Help me with math please. [Archive] - Giant in the Playground Forums

View Full Version : Help me with math please.

Maryring

2014-01-20, 10:06 PM

It's been way too long since I did stuff with percentages, so I'm quite rusty on how to do it properly but... assume you have a luck based game where you toss a ball into a labyrinth, and it will randomly end up in one of 40 locations. Location 10, 20, 30 and 40 each have a 1.25% chance of showing up. All the other locations have a 95/36 = 2.64% chance of showing up.

Now, here is the question. What are the chances for number 1-39 to show up twice before number 40 shows up once? I have a feeling that there should be a formula for this that I'm missing, but so far all I've come up with is "calculate each individual probability after one another", so 0.9875*0.987(...)*0.0125. But it's such an inelegant solution, and I'm not even sure it's correct considering the sheer variance of potential outcomes in the middle.

Anyone stumbled across this problem before?

To clarify, the game requires each number between 1-39 to show up at least twice before the game is over. So the minimum amount of rounds the game has to be played to reach the "victory" state, is 78. If you get a 40, the game ends, but if you get say a third 37 then the game continues. You just don't make any progress towards the goal.

Zrak

2014-01-20, 10:29 PM

I'm not sure I understand the question. Do you mean the odds of every number from 1 through 39 each showing up twice before location 40 shows up once? Also, exactly twice, or at least twice?

Knaight

2014-01-20, 11:32 PM

Now, here is the question. What are the chances for number 1-39 to show up twice before number 40 shows up once? I have a feeling that there should be a formula for this that I'm missing, but so far all I've come up with is "calculate each individual probability after one another", so 0.9875*0.987(...)*0.0125. But it's such an inelegant solution, and I'm not even sure it's correct considering the sheer variance of potential outcomes in the middle.

Does 1 need to show up twice, 2 show up twice, etc.? Or does 40 showing up third or later suffice? There are two interpretations here, and they produce very different probabilities.

Grozomah

2014-01-21, 03:08 AM

I'm assuming that you mean that the number e.g. 11 must show up twice before 40 appears once?

In that case it's a bit more complicated than you imagine, because a possible solution would be e.g. 11, 22, 34, 1, 44, 11 - or any combination that includes two of a number.

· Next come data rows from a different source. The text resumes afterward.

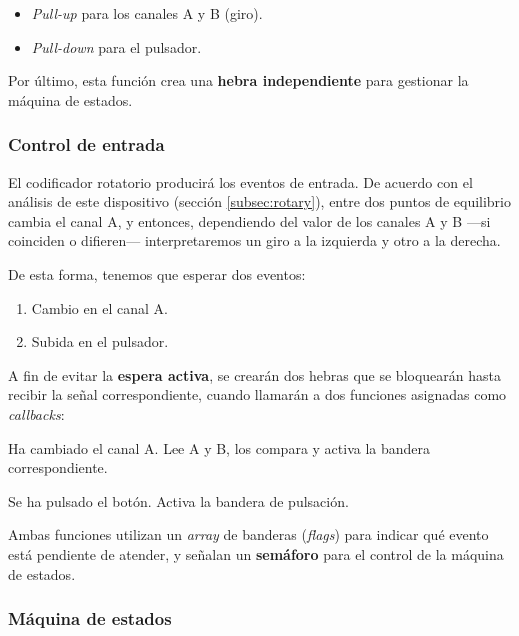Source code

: \begin{itemize}
	\item \textit{Pull-up} para los canales A y B (giro).
	\item \textit{Pull-down} para el pulsador.
\end{itemize}

Por último, esta función crea una \textbf{hebra independiente} para gestionar la máquina de estados.

\subsubsection{Control de entrada}

El codificador rotatorio producirá los eventos de entrada. De acuerdo con el análisis de este dispositivo (sección \ref{subsec:rotary}), entre dos puntos de equilibrio cambia el canal A, y entonces, dependiendo del valor de los canales A y B ---si coinciden o difieren--- interpretaremos un giro a la izquierda y otro a la derecha.

De esta forma, tenemos que esperar dos eventos:

\begin{enumerate}
	\item Cambio en el canal A.
	\item Subida en el pulsador.
\end{enumerate}
	
A fin de evitar la \textbf{espera activa}, se crearán dos hebras que se bloquearán hasta recibir la señal correspondiente, cuando llamarán a dos funciones asignadas como \textit{callbacks}:

\begin{description}[style=nextline]
	\item[rot\_change()] Ha cambiado el canal A. Lee A y B, los compara y activa la bandera correspondiente.
	\item[rot\_push()] Se ha pulsado el botón. Activa la bandera de pulsación.
\end{description}

Ambas funciones utilizan un \textit{array} de banderas (\textit{flags}) para indicar qué evento está pendiente de atender, y señalan un \textbf{semáforo} para el control de la máquina de estados.

\subsubsection{Máquina de estados}

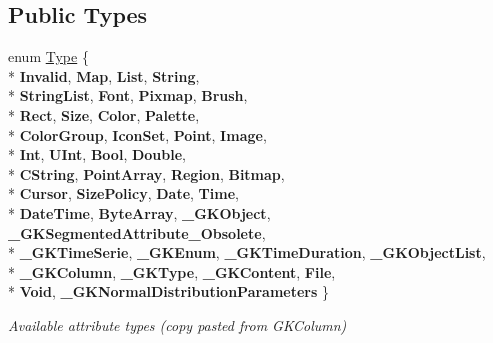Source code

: \subsection*{Public Types}
\begin{DoxyCompactItemize}
\item 
enum \hyperlink{classADynamicAPISetup_a0ffce2ed1acaeaf1f058fab833e375c3}{Type} \{ \\*
{\bfseries Invalid}, 
{\bfseries Map}, 
{\bfseries List}, 
{\bfseries String}, 
\\*
{\bfseries String\+List}, 
{\bfseries Font}, 
{\bfseries Pixmap}, 
{\bfseries Brush}, 
\\*
{\bfseries Rect}, 
{\bfseries Size}, 
{\bfseries Color}, 
{\bfseries Palette}, 
\\*
{\bfseries Color\+Group}, 
{\bfseries Icon\+Set}, 
{\bfseries Point}, 
{\bfseries Image}, 
\\*
{\bfseries Int}, 
{\bfseries U\+Int}, 
{\bfseries Bool}, 
{\bfseries Double}, 
\\*
{\bfseries C\+String}, 
{\bfseries Point\+Array}, 
{\bfseries Region}, 
{\bfseries Bitmap}, 
\\*
{\bfseries Cursor}, 
{\bfseries Size\+Policy}, 
{\bfseries Date}, 
{\bfseries Time}, 
\\*
{\bfseries Date\+Time}, 
{\bfseries Byte\+Array}, 
{\bfseries \+\_\+\+G\+K\+Object}, 
{\bfseries \+\_\+\+G\+K\+Segmented\+Attribute\+\_\+\+Obsolete}, 
\\*
{\bfseries \+\_\+\+G\+K\+Time\+Serie}, 
{\bfseries \+\_\+\+G\+K\+Enum}, 
{\bfseries \+\_\+\+G\+K\+Time\+Duration}, 
{\bfseries \+\_\+\+G\+K\+Object\+List}, 
\\*
{\bfseries \+\_\+\+G\+K\+Column}, 
{\bfseries \+\_\+\+G\+K\+Type}, 
{\bfseries \+\_\+\+G\+K\+Content}, 
{\bfseries File}, 
\\*
{\bfseries Void}, 
{\bfseries \+\_\+\+G\+K\+Normal\+Distribution\+Parameters}
 \}\hypertarget{classADynamicAPISetup_a0ffce2ed1acaeaf1f058fab833e375c3}{}\label{classADynamicAPISetup_a0ffce2ed1acaeaf1f058fab833e375c3}
\begin{DoxyCompactList}\small\item\em Available attribute types (copy pasted from G\+K\+Column) \end{DoxyCompactList}
\end{DoxyCompactItemize}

This is where it gets complicated, because you can make up to 39 tosses without reaching an enging situation (you toss each number from 1-39 once).

Now i'm a bit short on time, so i'll give you the solution for a simplified version, where all the probabilities for each number are the same and I can expand the solution in the afternoon, if someone else doesn't do it first.

The probability for throwing each number now is p0=1/40.

Now take a paper and pen and sketch the following. In your first throw you have 39/40 chance of not throwing 40. Then one of three things will happen: either you will throw 40 (p=1/40), you will throw the same number again (p=1/40), or you will throw another number (p=38/40). If either of the first two happen the game is over but it continues in the last case. If the last case happens there is again 1/40 chance of throwing 40, 2/40 of throwing an already existing number, and 37/40 of throwing another number. And so on and so forth.

Now we can look at our scheme and try to figure out what are the odds of throwing 40 in any of the possible outcomes. We can throw it in the fist attempt (p=1/40) or in the second (p=39/40 * 1/40) or on the third (p=39/40 *38/40 * 1/40) on on the N-th (p= 39/40*38/40*...*(41-N)/40 * 1/40 ).

So now we want the sum of all these probabilities from N=1 to N=40. I'm doing this by heart, so check my calculations, but it should look something like:

P= 1/40 * 39/40 * (1 + 38/40*(1+ 37/40*( ... *(1+1/40)) ... )))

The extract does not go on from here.